Observations placeholder
Tyaga the Road of Fire - 08
Identifier
001088
Type of Spiritual Experience
None
Background
Irina desperately wanted love – she had lost her husband, and she wanted to love someone she really believed in. Thus Bhai Sahib was able to build on this desperate desire for love. First he convinced her that she needed to love him as Master. Then he periodically withdrew his love, then softened and showed love, then admonished her for no reason – very cruel I know – but this was extremely effective........
Isolation is generally involuntary because it is so hard on the person, it can result in suicide long before the composer has the chance to kick in and help. But it is a technique that has been used by gurus on their disciples, and in religious institutions. And it was used on Irina Tweedie
This form of 'he loves me, he love me not' approach to attrition, does not work if the guru does not combine it with total unpredictability. The person must feel always on their toes, never knowing whether they are in favour or not, never knowing whether what they are about to say will cause anger or whether it might elicit a kind word. The guru must judge it very finely for this to work..
It is a sort of game in which the guru is entirely in control, so that in the end the person has lost all their will and is running after the guru trying to please like a poor little obedient puppy. So again the will is being utterly defeated.
Men seem quite good at this form of attrition anyway. The 'maybe I'll call you' approach to getting women; or perhaps they say they will call, then don't , but call later at a known inconvenient time. Or maybe they say they will meet you, and they are late or don't turn up. This works well in breaking down the will of women, but a male guru cannot use this approach with another man, so another approach might be used. It is clever psychology, but not when used in normal relationships!
For the final effects see 000159 – Tyaga road of fire
A description of the experience
The Chasm of Fire – Irina Tweedie
It was raining this morning. I went at 9am. The room was open. I hesitated but went inside because it was too cold and draughty to sit in the doorway leading into the inner courtyard. Through the open door I saw him having his breakfast in the next room. I timidly asked if I could sit here in the meantime because it was too cold to sit outside. He grunted something and I understood I was not welcome.

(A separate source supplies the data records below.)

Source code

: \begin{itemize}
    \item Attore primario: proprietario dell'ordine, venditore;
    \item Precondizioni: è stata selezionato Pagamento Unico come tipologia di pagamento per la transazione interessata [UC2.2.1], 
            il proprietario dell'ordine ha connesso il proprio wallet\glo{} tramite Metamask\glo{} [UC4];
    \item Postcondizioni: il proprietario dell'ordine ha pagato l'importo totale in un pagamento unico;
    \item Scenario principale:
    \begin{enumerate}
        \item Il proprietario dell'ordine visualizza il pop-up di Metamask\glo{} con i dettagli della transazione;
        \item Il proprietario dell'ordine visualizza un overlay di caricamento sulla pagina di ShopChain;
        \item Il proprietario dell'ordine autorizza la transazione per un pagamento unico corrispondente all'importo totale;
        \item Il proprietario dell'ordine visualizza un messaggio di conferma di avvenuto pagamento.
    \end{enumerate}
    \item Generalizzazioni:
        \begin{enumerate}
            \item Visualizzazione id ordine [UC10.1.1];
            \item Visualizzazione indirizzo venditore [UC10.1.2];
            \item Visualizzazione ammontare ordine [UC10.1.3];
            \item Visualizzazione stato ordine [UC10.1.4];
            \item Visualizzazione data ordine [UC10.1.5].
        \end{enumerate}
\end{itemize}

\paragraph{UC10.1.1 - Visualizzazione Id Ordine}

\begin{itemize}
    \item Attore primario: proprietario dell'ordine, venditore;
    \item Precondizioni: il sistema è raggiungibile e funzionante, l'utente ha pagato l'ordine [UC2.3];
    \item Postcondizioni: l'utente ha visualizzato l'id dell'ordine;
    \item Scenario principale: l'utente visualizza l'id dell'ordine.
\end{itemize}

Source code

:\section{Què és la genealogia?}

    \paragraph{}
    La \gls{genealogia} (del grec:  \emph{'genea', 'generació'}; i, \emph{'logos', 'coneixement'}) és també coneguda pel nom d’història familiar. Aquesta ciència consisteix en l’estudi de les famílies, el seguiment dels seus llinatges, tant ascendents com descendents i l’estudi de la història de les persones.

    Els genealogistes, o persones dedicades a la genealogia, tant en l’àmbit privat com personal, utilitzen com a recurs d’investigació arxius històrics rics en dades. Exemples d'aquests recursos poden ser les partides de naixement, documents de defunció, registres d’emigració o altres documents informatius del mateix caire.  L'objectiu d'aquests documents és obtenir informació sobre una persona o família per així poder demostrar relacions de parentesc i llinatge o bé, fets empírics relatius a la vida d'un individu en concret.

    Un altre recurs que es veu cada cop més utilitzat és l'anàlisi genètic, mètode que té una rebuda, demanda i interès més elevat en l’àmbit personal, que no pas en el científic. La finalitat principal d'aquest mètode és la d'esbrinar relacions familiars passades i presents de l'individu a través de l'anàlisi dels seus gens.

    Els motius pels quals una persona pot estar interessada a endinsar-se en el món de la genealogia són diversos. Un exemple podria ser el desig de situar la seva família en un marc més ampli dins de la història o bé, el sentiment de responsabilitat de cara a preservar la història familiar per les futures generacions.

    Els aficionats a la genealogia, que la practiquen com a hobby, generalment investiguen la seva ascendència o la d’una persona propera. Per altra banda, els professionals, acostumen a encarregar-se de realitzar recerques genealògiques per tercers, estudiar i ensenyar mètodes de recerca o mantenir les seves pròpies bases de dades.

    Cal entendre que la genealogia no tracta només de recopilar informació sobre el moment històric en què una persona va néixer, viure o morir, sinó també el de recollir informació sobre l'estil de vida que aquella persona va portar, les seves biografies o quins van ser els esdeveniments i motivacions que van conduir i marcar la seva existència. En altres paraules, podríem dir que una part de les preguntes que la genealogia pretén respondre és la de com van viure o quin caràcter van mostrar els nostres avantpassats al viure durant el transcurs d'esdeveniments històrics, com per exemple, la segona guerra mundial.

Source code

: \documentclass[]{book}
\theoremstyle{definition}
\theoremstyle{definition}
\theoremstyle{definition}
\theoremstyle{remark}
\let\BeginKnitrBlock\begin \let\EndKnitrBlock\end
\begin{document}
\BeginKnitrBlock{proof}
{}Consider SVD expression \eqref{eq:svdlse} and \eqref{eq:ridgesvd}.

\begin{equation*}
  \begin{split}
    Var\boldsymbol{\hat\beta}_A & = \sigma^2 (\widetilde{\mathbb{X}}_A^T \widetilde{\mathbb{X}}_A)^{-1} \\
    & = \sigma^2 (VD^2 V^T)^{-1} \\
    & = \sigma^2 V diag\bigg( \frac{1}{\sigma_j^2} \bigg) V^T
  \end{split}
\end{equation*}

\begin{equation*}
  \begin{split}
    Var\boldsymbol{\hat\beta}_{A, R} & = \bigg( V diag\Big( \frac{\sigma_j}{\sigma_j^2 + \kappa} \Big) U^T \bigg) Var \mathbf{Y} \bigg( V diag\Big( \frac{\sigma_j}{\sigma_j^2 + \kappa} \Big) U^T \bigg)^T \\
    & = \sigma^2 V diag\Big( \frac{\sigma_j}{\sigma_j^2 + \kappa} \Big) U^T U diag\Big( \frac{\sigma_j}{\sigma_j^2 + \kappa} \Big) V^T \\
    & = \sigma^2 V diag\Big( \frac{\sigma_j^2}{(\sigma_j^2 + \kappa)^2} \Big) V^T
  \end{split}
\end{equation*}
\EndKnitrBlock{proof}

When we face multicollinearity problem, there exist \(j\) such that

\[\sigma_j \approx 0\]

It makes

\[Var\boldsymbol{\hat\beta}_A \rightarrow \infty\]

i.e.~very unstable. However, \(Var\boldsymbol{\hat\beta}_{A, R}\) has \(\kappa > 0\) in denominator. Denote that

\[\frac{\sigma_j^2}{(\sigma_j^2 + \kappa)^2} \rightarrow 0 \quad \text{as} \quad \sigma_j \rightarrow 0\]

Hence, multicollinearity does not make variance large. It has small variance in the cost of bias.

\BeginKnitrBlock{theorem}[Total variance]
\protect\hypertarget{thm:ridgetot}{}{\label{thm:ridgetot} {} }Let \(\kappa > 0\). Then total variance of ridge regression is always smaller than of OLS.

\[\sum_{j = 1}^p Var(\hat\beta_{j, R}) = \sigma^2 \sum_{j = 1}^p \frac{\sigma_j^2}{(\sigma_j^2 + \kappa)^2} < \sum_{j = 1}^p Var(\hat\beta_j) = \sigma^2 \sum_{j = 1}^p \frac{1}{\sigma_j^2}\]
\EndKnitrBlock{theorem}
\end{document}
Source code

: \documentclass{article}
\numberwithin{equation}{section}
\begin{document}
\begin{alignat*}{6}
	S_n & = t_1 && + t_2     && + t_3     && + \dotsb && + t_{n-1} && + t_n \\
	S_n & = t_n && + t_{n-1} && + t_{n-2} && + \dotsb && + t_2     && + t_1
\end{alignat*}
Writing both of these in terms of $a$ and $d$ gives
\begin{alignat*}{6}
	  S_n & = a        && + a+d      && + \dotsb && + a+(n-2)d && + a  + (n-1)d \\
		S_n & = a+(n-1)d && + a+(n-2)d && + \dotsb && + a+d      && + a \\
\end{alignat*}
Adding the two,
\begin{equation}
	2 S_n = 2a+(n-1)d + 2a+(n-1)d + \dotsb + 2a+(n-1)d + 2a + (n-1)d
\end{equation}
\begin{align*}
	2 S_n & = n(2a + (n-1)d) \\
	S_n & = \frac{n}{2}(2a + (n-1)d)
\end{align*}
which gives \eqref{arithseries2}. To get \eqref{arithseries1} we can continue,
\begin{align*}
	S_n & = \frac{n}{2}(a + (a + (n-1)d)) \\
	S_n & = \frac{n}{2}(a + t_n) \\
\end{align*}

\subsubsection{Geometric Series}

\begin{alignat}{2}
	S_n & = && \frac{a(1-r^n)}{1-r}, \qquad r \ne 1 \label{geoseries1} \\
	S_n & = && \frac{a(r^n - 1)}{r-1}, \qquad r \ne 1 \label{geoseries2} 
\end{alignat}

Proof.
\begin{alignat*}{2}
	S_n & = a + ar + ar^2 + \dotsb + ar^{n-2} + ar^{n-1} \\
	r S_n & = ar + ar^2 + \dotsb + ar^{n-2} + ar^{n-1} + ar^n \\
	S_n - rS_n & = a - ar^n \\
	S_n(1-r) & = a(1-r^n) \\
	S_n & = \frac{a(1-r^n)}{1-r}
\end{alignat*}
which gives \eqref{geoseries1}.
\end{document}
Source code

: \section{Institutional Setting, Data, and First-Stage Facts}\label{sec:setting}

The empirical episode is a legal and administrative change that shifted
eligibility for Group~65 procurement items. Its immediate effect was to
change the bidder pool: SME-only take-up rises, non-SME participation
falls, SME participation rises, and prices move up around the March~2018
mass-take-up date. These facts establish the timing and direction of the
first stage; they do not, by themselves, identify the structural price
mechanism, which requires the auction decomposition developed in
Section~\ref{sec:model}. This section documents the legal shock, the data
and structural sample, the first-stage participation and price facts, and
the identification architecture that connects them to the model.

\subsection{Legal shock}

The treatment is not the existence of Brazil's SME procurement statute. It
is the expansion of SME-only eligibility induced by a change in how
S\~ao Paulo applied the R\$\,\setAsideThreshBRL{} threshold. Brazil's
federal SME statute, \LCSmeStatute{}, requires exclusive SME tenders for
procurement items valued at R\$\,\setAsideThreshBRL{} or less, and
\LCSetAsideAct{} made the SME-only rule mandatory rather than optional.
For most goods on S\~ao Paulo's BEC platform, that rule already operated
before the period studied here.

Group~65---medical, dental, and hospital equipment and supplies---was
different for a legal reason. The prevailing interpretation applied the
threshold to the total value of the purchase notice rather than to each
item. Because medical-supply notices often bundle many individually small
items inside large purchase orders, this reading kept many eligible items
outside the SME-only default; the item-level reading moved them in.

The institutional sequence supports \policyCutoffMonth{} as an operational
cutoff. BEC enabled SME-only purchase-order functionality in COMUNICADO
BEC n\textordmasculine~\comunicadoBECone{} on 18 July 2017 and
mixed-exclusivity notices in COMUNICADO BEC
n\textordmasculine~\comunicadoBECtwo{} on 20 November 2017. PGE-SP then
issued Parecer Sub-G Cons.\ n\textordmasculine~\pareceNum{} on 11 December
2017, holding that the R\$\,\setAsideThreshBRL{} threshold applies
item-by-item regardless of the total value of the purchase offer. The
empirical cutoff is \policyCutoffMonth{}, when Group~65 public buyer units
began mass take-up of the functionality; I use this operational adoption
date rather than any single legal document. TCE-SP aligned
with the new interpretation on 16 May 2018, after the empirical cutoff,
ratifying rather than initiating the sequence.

So I went and sat in the doorway. It was raining steadily and a cold wind was blowing in gusts. I was cold and my feet were wet. I hoped that he would call me inside. But he did not. I sat for many hours, and I must confess I was resentful. Everybody else was allowed to go in. As soon as they arrived they went in. And everybody else had precedence. Always the last and the least and the shabbiest dog; that's me, I thought bitterly. If I wanted something of importance, there was never time for me.
As soon as I opened my mouth a procession of people would start; crying babies to be blessed, servants, people in and out, children fighting or howling or quarrelling; and so it went on. I was always the last.
Felt like crying; my feet became colder and colder.
The Chasm of Fire – Irina Tweedie
I greeted him as usual when I came in. He ignored me completely. He was walking up and down on the brick elevation in front of the house, mala in his hand. Had a premonition of some trouble brewing, but chased this thought away. He gave me a quick look and continued to walk up and down.
Then I noticed - the Great Separation was here... it is useless to try to describe it to someone who has never experienced it. It is a peculiar, special feeling of utter loneliness we all experience sometime in our lives.
All seems dark and lifeless. There is no purpose anywhere or in anything. No God to pray to. No hope. Nothing at all.
The Chasm of Fire – Irina Tweedie
So much sorrow is in me that there is no speech left to express it. Have no desire to speak to him. Go there in the morning and sit. About 10am he sends me home. I am sort of empty. Everything seems to be dead. No desires are left, only one; only this terrible, deadly longing. But there seems to be no hope. It is a sort of peace made darkness......
Something happened last night. I cannot find myself. This morning I experienced the nearest state of non being since I am alive....... mind does not work at all.
Tried to read a journal forwarded to me from Adyar and could not comprehend a thing.
The Chasm of Fire – Irina Tweedie
In the evening after a few minutes, I was sent out because his tea was brought in. Even to drink tea is now an excuse to send me out. Sat outside on the tachat; no chairs were out. Nobody bothers to do anything for me now. Even the servant, seeing the treatment I am getting, treats me with contempt – grins impertinently at me each time he has the chance.